Pertama; pers Indonesia mesti menyeimbangkan antara model bisnis yang bertumpu pada pendapatan iklan programatik dengan model bisnis yang bertumpu pada pendapatan iklan langsung (direct sale). Keseimbangan ini diperlukan guna menghindari ketergantungan berlebihan terhadap platform global sehingga diharapkan pers nasional bertumbuh dalam kapasitas ekonominya sendiri. Sebagaimana diketahui, terlepas dari manfaatnya dalam menambah pendapatan media, periklanan programatik membuat media menjadi sangat tergantung pada pihak eksternal dalam mengembangkan model bisnisnya.
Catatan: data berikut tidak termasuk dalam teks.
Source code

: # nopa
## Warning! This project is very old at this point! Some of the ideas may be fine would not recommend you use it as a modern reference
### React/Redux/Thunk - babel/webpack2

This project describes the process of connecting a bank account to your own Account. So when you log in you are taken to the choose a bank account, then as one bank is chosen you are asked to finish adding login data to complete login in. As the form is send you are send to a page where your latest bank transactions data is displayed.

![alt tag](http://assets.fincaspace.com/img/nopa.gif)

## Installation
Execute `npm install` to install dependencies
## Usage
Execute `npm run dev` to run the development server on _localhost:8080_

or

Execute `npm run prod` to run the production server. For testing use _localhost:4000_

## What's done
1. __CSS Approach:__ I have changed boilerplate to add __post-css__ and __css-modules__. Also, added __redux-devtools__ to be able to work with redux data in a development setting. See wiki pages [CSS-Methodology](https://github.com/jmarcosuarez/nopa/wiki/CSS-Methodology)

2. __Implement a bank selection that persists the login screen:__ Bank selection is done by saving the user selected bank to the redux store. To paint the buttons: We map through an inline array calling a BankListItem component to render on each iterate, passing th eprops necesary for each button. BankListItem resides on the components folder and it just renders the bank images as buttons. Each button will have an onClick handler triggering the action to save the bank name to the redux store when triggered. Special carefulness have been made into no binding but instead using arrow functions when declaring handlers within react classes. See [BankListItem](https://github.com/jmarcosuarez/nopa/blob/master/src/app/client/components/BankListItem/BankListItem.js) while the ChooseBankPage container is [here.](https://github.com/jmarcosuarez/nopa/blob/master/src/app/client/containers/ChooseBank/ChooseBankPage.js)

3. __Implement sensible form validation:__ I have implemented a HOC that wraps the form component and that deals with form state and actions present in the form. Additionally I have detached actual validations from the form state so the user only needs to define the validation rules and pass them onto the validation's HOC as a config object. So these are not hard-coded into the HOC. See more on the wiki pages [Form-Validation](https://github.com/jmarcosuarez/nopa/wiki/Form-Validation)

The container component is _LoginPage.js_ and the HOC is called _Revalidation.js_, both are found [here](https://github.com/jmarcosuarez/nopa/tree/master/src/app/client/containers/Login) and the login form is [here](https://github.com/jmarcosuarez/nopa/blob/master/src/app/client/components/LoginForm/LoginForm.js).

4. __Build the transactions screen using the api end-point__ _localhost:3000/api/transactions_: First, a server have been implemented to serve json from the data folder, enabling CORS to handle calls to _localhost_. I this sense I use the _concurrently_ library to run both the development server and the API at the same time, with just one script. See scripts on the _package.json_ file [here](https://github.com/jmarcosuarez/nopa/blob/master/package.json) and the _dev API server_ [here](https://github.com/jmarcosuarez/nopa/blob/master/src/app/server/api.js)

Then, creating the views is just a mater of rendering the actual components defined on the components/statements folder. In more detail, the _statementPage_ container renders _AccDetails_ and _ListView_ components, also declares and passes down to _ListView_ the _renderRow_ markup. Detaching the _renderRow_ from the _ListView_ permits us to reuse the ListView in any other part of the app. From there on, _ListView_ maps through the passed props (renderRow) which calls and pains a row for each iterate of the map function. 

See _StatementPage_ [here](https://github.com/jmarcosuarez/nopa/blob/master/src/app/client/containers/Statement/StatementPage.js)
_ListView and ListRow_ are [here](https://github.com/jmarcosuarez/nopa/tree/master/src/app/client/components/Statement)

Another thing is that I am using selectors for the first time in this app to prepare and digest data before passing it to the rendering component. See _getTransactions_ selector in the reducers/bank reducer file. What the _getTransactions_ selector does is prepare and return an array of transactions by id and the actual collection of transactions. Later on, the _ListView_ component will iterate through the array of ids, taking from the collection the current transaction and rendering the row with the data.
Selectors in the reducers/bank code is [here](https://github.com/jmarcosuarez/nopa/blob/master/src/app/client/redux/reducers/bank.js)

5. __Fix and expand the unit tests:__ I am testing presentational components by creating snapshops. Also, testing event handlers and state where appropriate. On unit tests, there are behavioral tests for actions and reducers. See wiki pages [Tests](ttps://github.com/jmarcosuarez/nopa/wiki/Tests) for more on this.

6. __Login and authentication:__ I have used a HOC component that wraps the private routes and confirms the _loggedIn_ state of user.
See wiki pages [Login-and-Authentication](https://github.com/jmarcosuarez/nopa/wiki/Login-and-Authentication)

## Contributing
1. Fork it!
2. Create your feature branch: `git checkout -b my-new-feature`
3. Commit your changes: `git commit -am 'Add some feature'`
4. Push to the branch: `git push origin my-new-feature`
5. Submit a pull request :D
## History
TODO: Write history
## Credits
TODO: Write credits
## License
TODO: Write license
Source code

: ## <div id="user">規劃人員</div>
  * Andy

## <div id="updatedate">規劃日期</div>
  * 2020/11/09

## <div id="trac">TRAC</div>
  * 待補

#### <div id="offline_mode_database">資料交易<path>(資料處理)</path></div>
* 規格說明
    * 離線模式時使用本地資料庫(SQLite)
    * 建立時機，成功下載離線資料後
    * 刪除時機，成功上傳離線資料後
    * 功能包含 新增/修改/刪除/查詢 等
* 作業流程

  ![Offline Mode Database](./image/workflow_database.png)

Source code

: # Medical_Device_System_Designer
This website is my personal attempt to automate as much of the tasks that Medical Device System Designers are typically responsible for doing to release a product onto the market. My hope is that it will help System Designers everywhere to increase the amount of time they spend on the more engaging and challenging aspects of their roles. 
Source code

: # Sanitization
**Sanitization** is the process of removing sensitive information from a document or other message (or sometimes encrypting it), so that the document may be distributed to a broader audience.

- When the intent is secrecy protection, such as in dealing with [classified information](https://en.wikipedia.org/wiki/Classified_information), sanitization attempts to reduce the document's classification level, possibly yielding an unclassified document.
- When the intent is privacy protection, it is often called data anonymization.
Model bisnis yang bertopang pada periklanan programatik juga mendorong media untuk menjalankan praktik jurnalisme yang terlalu berorientasi pada shareability, kepada kuantitas berita, dan cenderung mengabaian persoalan kualitas dan kepantasan jurnalistik. Periklanan programatik juga bisa berdampak negatif terhadap brand recognition perusahaan media di mata pengiklan.
Kedua; pers Indonesia mesti menyeimbangkan akses langsung pengguna ke website media dengan akses tidak langsung pengguna yang difasilitasi platform media sosial, mesin pencari atau agregator berita. Akses langsung ke media bagaimana pun menggambarkan kekuatan brand media dan kekuatan brand inilah yang perlu dibangun guna menopang kapasitas bisnis jangka panjang media massa. Akses pengguna melalui perantaraan platform media sosial, mesin pencari atau agregator berita memang diperlukan untuk menaikkan trafik atau leverage website media. Namun, ketergantungan berlebihan terhadap platform digital ini membuat website media sangat rentan terhadap dampak negatif perubahan sistem algoritma yang selalu t secara tiba-tiba dan tanpa pemberitahuan dilakukan platform digital.
Ketergantungan terhadap platform digital dalam mendistribusikan konten dalam jangka panjang juga dapat membuat media mengalami krisis brand recognition di hadapan khalayaknya, serta kehilangan peluang terbaik untuk mengumpulkan dan mengelola data pengguna secara mandiri dan prospektif untuk mode periklanan yang lebih efektif.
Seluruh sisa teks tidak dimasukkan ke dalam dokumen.